July 11, 2020

App to tell you havelis’ heritage as you tour Walled City ruins

A mobile app might tell you in the near future interesting things about the historic buildings of Shahjahanabad.

We Conserve is an app designed by the School of Planning and Architecture, which maps all listed heritage buildings in the Walled City and also details their historical and architectural features and state of conservation. The project has been on for almost two years and the app would be ready for launch in another six months.

The app would tell a user facets of a building—what type it is, if it has a single or double courtyard, its ornamentation, defects, etc. It would also connect haveli owners to professionals who could assist in the conservation and upkeep. Apart from the havelis, the project would also cover shop-house kind of structures found in main Chandni Chowk.
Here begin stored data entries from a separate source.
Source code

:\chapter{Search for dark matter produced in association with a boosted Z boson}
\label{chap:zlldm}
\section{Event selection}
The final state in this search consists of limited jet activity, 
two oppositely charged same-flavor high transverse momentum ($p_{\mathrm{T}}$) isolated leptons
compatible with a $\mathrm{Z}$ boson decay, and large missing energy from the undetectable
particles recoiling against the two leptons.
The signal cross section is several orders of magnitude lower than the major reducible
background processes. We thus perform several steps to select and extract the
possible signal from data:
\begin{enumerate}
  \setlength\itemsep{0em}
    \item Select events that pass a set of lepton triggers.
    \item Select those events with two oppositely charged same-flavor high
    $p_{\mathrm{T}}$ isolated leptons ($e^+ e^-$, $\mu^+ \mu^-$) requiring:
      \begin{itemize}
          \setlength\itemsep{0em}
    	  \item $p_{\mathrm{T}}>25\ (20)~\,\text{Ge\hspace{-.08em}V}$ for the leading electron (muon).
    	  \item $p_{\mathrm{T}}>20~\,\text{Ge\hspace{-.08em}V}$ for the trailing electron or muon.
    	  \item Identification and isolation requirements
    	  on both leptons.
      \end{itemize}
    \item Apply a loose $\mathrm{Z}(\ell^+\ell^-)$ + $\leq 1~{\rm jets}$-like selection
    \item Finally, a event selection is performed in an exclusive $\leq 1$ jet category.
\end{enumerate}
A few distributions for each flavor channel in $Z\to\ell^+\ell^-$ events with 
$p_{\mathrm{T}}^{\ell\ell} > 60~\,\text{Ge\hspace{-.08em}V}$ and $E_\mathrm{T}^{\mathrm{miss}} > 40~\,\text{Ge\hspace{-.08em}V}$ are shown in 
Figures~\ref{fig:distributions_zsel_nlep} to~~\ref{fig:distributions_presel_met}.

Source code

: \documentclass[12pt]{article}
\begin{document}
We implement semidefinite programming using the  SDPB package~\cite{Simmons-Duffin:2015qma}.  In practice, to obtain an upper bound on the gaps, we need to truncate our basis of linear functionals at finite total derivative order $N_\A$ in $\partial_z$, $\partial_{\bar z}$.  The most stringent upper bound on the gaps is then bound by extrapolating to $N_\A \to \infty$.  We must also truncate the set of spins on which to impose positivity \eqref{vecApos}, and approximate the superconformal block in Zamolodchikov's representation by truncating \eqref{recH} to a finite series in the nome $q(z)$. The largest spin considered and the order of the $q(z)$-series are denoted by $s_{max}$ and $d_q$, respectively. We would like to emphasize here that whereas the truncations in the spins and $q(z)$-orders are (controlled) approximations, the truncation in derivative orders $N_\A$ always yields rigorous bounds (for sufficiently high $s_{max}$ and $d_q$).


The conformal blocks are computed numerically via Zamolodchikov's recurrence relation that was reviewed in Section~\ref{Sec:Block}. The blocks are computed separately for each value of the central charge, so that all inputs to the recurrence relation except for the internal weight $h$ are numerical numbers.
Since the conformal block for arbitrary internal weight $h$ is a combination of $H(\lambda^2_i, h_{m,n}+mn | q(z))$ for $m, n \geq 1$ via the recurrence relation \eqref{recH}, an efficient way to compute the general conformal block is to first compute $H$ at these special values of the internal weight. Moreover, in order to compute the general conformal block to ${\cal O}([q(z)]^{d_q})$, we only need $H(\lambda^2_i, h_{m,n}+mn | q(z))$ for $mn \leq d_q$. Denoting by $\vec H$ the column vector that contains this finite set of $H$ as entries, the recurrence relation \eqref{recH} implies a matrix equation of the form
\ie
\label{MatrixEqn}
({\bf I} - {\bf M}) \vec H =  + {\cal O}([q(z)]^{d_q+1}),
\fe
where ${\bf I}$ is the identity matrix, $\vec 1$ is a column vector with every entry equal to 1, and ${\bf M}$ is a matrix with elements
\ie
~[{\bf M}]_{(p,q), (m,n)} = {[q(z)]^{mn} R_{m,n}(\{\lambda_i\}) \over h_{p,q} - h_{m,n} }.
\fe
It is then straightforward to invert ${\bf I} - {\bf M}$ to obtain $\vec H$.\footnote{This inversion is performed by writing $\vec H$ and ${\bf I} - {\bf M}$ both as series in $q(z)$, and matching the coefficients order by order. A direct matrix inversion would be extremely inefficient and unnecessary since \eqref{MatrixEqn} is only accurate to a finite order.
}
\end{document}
“We started this project in February 2016 because there was an immense loss of heritage in the Walled City in the last 40 years. We needed to find a way to bring new technology to the people living in here, and help them maintain and understand their heritage. Every year, we hear of new damages to the Walled City, like a collapsed haveli or a building. We felt the immense need to bring innovation to help bridge this gap,” said Anuradha Chaturvedi, head of architectural conservation department, SPA, who is also spearheading the project funded by the HRD ministry.
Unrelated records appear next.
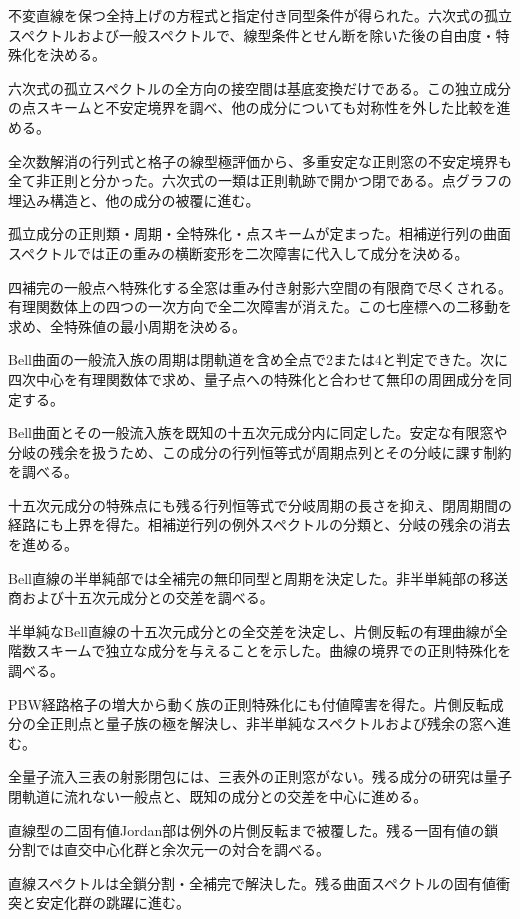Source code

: \documentclass[11pt,a4paper]{ltjsarticle}
\begin{document}
不変直線を保つ全持上げの方程式と指定付き同型条件が得られた。六次式の孤立スペクトルおよび一般スペクトルで、線型条件とせん断を除いた後の自由度・特殊化を決める。

六次式の孤立スペクトルの全方向の接空間は基底変換だけである。この独立成分の点スキームと不安定境界を調べ、他の成分についても対称性を外した比較を進める。

全次数解消の行列式と格子の線型極評価から、多重安定な正則窓の不安定境界も全て非正則と分かった。六次式の一類は正則軌跡で開かつ閉である。点グラフの埋込み構造と、他の成分の被覆に進む。

孤立成分の正則類・周期・全特殊化・点スキームが定まった。相補逆行列の曲面スペクトルでは正の重みの横断変形を二次障害に代入して成分を決める。

四補完の一般点へ特殊化する全窓は重み付き射影六空間の有限商で尽くされる。有理関数体上の四つの一次方向で全二次障害が消えた。この七座標への二移動を求め、全特殊値の最小周期を決める。

Bell曲面の一般流入族の周期は閉軌道を含め全点で2または4と判定できた。次に四次中心を有理関数体で求め、量子点への特殊化と合わせて無印の周囲成分を同定する。

Bell曲面とその一般流入族を既知の十五次元成分内に同定した。安定な有限窓や分岐の残余を扱うため、この成分の行列恒等式が周期点列とその分岐に課す制約を調べる。

十五次元成分の特殊点にも残る行列恒等式で分岐周期の長さを抑え、閉周期間の経路にも上界を得た。相補逆行列の例外スペクトルの分類と、分岐の残余の消去を進める。

Bell直線の半単純部では全補完の無印同型と周期を決定した。非半単純部の移送商および十五次元成分との交差を調べる。

半単純なBell直線の十五次元成分との全交差を決定し、片側反転の有理曲線が全階数スキームで独立な成分を与えることを示した。曲線の境界での正則特殊化を調べる。

PBW経路格子の増大から動く族の正則特殊化にも付値障害を得た。片側反転成分の全正則点と量子族の極を解決し、非半単純なスペクトルおよび残余の窓へ進む。

全量子流入三表の射影閉包には、三表外の正則窓がない。残る成分の研究は量子閉軌道に流れない一般点と、既知の成分との交差を中心に進める。

直線型の二固有値Jordan部は例外の片側反転まで被覆した。残る一固有値の鎖分割では直交中心化群と余次元一の対合を調べる。

直線スペクトルは全鎖分割・全補完で解決した。残る曲面スペクトルの固有値衝突と安定化群の跳躍に進む。
\end{document}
The project included door-to-door surveys of each of the listed heritage and comprehensive pictorial detailing. The first corporation list of 757 heritage buildings was picked up. Later, it was amended to include over 500 buildings identified by Intach and notified as heritage buildings. WeCare project members went to every building and took pictorial records, spoke to the owners and took note of the buildings’ condition, potential problems and status of conservation. “So far, we have covered about 700 buildings and detailed all our findings. Things like deterioration over age or issue of multiple ownership of havelis and disputed properties are some of the common issues in these structures. Many owners are not aware that their properties are listed heritage buildings and what that means. Others are altering the building with modern constructions, not realising what they are doing,” said Bharti Seekri, conservation architect and a team member.
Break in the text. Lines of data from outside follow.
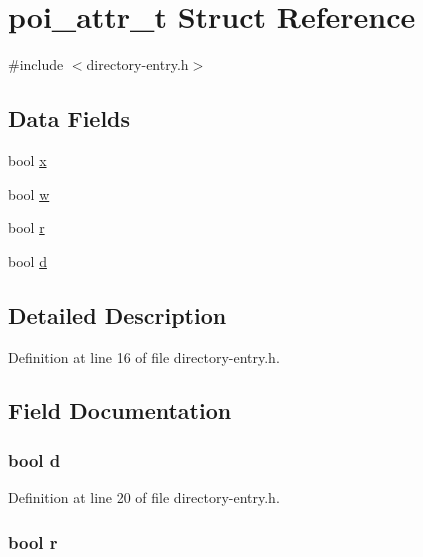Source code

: \hypertarget{structpoi__attr__t}{\section{poi\-\_\-attr\-\_\-t Struct Reference}
\label{structpoi__attr__t}
}


{\ttfamily \#include $<$directory-\/entry.\-h$>$}

\subsection*{Data Fields}
\begin{DoxyCompactItemize}
\item 
bool \hyperlink{structpoi__attr__t_a946a8f8377210c472c7cbdf11f154280}{x}
\item 
bool \hyperlink{structpoi__attr__t_ac2e5f3b10af22c39ed83be143a508b80}{w}
\item 
bool \hyperlink{structpoi__attr__t_a904fc9328a7095487716875e4a892851}{r}
\item 
bool \hyperlink{structpoi__attr__t_a291ac6e121c27d3c9a71d995cf34685c}{d}
\end{DoxyCompactItemize}


\subsection{Detailed Description}


Definition at line 16 of file directory-\/entry.\-h.



\subsection{Field Documentation}
\hypertarget{structpoi__attr__t_a291ac6e121c27d3c9a71d995cf34685c}{
\subsubsection[{d}]{\setlength{\rightskip}{0pt plus 5cm}bool d}}\label{structpoi__attr__t_a291ac6e121c27d3c9a71d995cf34685c}


Definition at line 20 of file directory-\/entry.\-h.

\hypertarget{structpoi__attr__t_a904fc9328a7095487716875e4a892851}{
\subsubsection[{r}]{\setlength{\rightskip}{0pt plus 5cm}bool r}}\label{structpoi__attr__t_a904fc9328a7095487716875e4a892851}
The buildings were first mapped through GIS and then the content for each was developed. An app developer was then brought in through a tender system. The app would have five main features: locate your building, know your building, building defects, modify your building and contact a professional. “We are trying to ensure that the owners of these heritage buildings provide all the information about their structure, why it’s important and what its unique architectural details are. If any of these listed buildings develop cracks or their current state worsens, the owners can provide this information through the app and we will try to assist them in getting help from government agencies,” said Jithin Kairamkonda, content developer and team member.